> Data excerpts
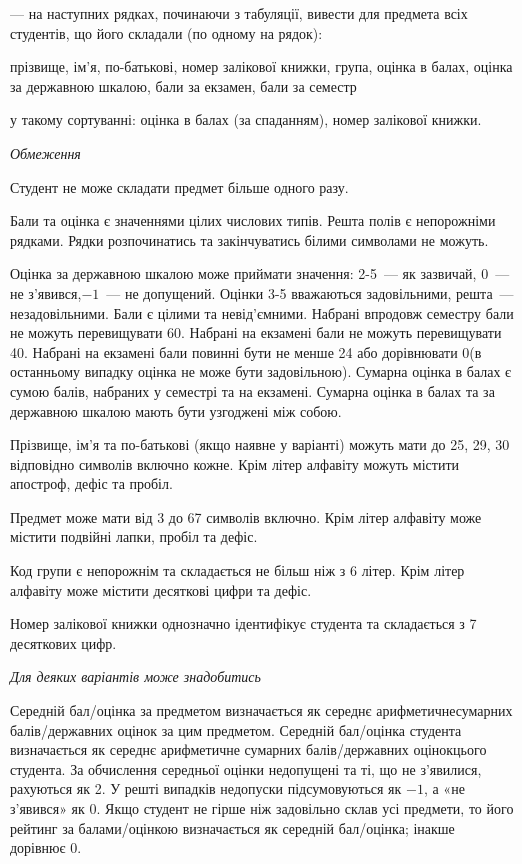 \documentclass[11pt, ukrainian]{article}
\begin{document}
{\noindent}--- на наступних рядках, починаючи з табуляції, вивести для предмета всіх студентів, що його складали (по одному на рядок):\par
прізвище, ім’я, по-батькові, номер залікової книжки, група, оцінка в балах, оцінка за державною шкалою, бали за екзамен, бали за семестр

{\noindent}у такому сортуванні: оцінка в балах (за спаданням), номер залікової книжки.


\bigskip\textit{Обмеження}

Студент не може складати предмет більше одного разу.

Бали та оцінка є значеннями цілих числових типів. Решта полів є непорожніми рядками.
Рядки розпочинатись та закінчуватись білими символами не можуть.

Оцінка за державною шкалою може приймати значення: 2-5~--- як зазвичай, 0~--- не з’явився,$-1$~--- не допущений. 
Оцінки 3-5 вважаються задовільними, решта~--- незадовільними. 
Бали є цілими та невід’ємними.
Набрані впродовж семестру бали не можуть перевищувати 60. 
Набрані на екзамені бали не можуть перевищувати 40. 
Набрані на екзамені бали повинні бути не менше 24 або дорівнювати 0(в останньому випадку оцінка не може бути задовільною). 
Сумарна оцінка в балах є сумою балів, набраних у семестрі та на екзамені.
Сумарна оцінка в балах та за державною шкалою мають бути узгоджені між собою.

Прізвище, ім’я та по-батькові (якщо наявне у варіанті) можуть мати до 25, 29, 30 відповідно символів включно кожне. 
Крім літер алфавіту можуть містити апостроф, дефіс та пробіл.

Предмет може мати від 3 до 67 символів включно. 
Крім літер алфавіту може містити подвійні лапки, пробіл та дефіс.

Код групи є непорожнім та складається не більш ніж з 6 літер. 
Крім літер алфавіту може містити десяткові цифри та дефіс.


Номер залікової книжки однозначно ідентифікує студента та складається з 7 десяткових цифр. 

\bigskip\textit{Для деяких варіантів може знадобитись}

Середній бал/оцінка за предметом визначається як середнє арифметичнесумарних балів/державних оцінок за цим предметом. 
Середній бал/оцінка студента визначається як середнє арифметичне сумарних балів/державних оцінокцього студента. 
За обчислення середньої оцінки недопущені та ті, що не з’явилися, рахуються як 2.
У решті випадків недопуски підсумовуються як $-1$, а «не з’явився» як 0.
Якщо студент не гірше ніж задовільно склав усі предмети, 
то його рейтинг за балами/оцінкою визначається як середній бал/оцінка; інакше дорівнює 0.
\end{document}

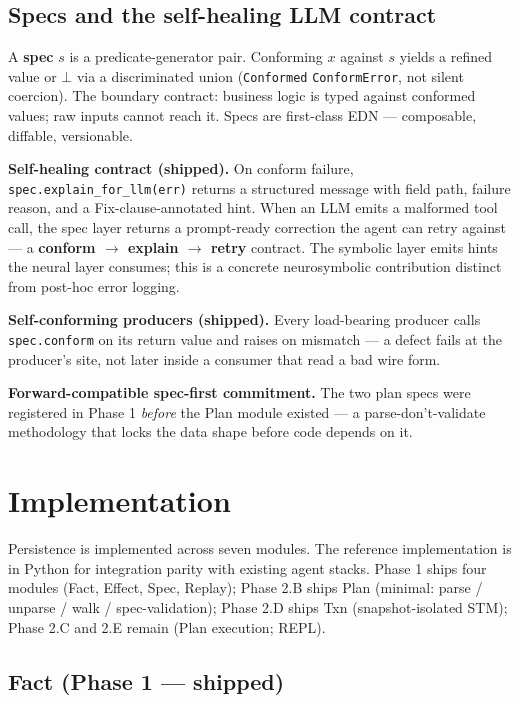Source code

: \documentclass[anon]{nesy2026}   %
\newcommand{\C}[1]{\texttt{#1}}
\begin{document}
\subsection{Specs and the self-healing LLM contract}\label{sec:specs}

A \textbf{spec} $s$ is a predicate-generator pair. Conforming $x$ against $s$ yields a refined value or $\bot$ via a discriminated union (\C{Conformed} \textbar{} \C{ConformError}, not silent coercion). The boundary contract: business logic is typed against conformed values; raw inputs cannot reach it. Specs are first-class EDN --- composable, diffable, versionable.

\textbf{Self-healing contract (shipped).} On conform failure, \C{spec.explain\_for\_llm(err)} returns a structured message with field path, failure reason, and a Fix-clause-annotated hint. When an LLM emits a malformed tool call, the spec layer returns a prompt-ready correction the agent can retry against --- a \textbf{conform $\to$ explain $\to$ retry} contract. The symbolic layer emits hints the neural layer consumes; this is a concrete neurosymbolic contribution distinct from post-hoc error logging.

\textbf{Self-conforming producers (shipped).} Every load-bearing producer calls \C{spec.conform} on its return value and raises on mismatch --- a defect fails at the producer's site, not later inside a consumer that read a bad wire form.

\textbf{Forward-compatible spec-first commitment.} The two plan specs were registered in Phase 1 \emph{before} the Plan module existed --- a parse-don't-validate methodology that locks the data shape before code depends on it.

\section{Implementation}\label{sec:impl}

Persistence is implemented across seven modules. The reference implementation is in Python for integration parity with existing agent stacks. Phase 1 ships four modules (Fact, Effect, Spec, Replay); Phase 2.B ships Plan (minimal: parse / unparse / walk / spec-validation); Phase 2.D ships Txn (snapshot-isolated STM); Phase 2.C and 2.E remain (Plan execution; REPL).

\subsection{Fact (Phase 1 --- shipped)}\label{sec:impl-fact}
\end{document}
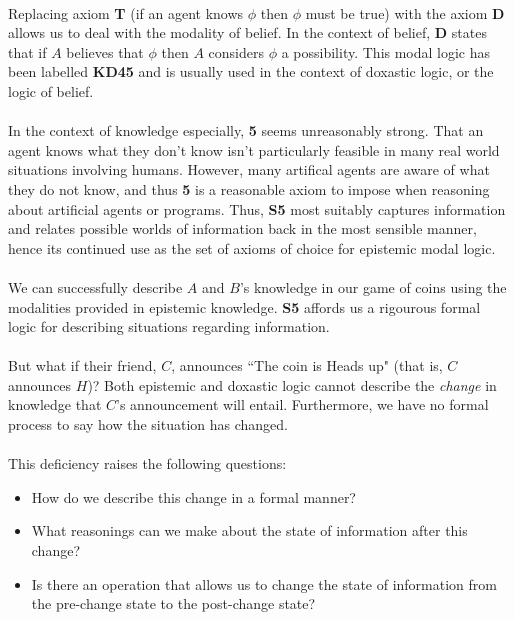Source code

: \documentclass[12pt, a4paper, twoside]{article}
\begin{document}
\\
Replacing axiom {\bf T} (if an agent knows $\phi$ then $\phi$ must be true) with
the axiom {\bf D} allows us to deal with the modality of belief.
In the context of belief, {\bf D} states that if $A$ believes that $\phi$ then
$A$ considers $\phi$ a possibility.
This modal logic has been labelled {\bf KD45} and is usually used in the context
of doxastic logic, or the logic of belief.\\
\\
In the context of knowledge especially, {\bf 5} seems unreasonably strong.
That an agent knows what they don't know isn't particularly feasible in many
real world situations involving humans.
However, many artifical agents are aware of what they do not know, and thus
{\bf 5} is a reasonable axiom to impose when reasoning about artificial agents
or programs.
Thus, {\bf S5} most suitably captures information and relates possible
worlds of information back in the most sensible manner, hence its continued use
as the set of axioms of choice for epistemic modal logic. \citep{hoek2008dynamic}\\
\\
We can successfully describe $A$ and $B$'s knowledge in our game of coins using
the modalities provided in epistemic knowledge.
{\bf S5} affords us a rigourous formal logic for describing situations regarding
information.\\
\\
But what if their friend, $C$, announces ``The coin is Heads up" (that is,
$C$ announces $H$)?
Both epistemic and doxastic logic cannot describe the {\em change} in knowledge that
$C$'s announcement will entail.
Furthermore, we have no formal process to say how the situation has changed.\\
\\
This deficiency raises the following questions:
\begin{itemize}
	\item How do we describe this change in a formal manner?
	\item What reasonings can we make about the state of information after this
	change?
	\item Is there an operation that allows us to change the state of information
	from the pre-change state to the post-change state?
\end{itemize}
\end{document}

> Try it
Omitting the images, output each record precisely as written.

> Task answer
 \documentclass[11pt, ukrainian]{article}
\begin{document}
{\noindent}--- на наступних рядках, починаючи з табуляції, вивести для предмета всіх студентів, що його складали (по одному на рядок):\par
прізвище, ім’я, по-батькові, номер залікової книжки, група, оцінка в балах, оцінка за державною шкалою, бали за екзамен, бали за семестр

{\noindent}у такому сортуванні: оцінка в балах (за спаданням), номер залікової книжки.


\bigskip\textit{Обмеження}

Студент не може складати предмет більше одного разу.

Бали та оцінка є значеннями цілих числових типів. Решта полів є непорожніми рядками.
Рядки розпочинатись та закінчуватись білими символами не можуть.

Оцінка за державною шкалою може приймати значення: 2-5~--- як зазвичай, 0~--- не з’явився,$-1$~--- не допущений. 
Оцінки 3-5 вважаються задовільними, решта~--- незадовільними. 
Бали є цілими та невід’ємними.
Набрані впродовж семестру бали не можуть перевищувати 60. 
Набрані на екзамені бали не можуть перевищувати 40. 
Набрані на екзамені бали повинні бути не менше 24 або дорівнювати 0(в останньому випадку оцінка не може бути задовільною). 
Сумарна оцінка в балах є сумою балів, набраних у семестрі та на екзамені.
Сумарна оцінка в балах та за державною шкалою мають бути узгоджені між собою.

Прізвище, ім’я та по-батькові (якщо наявне у варіанті) можуть мати до 25, 29, 30 відповідно символів включно кожне. 
Крім літер алфавіту можуть містити апостроф, дефіс та пробіл.

Предмет може мати від 3 до 67 символів включно. 
Крім літер алфавіту може містити подвійні лапки, пробіл та дефіс.

Код групи є непорожнім та складається не більш ніж з 6 літер. 
Крім літер алфавіту може містити десяткові цифри та дефіс.


Номер залікової книжки однозначно ідентифікує студента та складається з 7 десяткових цифр. 

\bigskip\textit{Для деяких варіантів може знадобитись}

Середній бал/оцінка за предметом визначається як середнє арифметичнесумарних балів/державних оцінок за цим предметом. 
Середній бал/оцінка студента визначається як середнє арифметичне сумарних балів/державних оцінокцього студента. 
За обчислення середньої оцінки недопущені та ті, що не з’явилися, рахуються як 2.
У решті випадків недопуски підсумовуються як $-1$, а «не з’явився» як 0.
Якщо студент не гірше ніж задовільно склав усі предмети, 
то його рейтинг за балами/оцінкою визначається як середній бал/оцінка; інакше дорівнює 0.
\end{document}

Source code

: \documentclass[anon]{nesy2026}   %
\newcommand{\C}[1]{\texttt{#1}}
\begin{document}
\subsection{Specs and the self-healing LLM contract}\label{sec:specs}

A \textbf{spec} $s$ is a predicate-generator pair. Conforming $x$ against $s$ yields a refined value or $\bot$ via a discriminated union (\C{Conformed} \textbar{} \C{ConformError}, not silent coercion). The boundary contract: business logic is typed against conformed values; raw inputs cannot reach it. Specs are first-class EDN --- composable, diffable, versionable.

\textbf{Self-healing contract (shipped).} On conform failure, \C{spec.explain\_for\_llm(err)} returns a structured message with field path, failure reason, and a Fix-clause-annotated hint. When an LLM emits a malformed tool call, the spec layer returns a prompt-ready correction the agent can retry against --- a \textbf{conform $\to$ explain $\to$ retry} contract. The symbolic layer emits hints the neural layer consumes; this is a concrete neurosymbolic contribution distinct from post-hoc error logging.

\textbf{Self-conforming producers (shipped).} Every load-bearing producer calls \C{spec.conform} on its return value and raises on mismatch --- a defect fails at the producer's site, not later inside a consumer that read a bad wire form.

\textbf{Forward-compatible spec-first commitment.} The two plan specs were registered in Phase 1 \emph{before} the Plan module existed --- a parse-don't-validate methodology that locks the data shape before code depends on it.

\section{Implementation}\label{sec:impl}

Persistence is implemented across seven modules. The reference implementation is in Python for integration parity with existing agent stacks. Phase 1 ships four modules (Fact, Effect, Spec, Replay); Phase 2.B ships Plan (minimal: parse / unparse / walk / spec-validation); Phase 2.D ships Txn (snapshot-isolated STM); Phase 2.C and 2.E remain (Plan execution; REPL).

\subsection{Fact (Phase 1 --- shipped)}\label{sec:impl-fact}
\end{document}
Source code

: \documentclass[12pt, a4paper, twoside]{article}
\begin{document}
\\
Replacing axiom {\bf T} (if an agent knows $\phi$ then $\phi$ must be true) with
the axiom {\bf D} allows us to deal with the modality of belief.
In the context of belief, {\bf D} states that if $A$ believes that $\phi$ then
$A$ considers $\phi$ a possibility.
This modal logic has been labelled {\bf KD45} and is usually used in the context
of doxastic logic, or the logic of belief.\\
\\
In the context of knowledge especially, {\bf 5} seems unreasonably strong.
That an agent knows what they don't know isn't particularly feasible in many
real world situations involving humans.
However, many artifical agents are aware of what they do not know, and thus
{\bf 5} is a reasonable axiom to impose when reasoning about artificial agents
or programs.
Thus, {\bf S5} most suitably captures information and relates possible
worlds of information back in the most sensible manner, hence its continued use
as the set of axioms of choice for epistemic modal logic. \citep{hoek2008dynamic}\\
\\
We can successfully describe $A$ and $B$'s knowledge in our game of coins using
the modalities provided in epistemic knowledge.
{\bf S5} affords us a rigourous formal logic for describing situations regarding
information.\\
\\
But what if their friend, $C$, announces ``The coin is Heads up" (that is,
$C$ announces $H$)?
Both epistemic and doxastic logic cannot describe the {\em change} in knowledge that
$C$'s announcement will entail.
Furthermore, we have no formal process to say how the situation has changed.\\
\\
This deficiency raises the following questions:
\begin{itemize}
	\item How do we describe this change in a formal manner?
	\item What reasonings can we make about the state of information after this
	change?
	\item Is there an operation that allows us to change the state of information
	from the pre-change state to the post-change state?
\end{itemize}
\end{document}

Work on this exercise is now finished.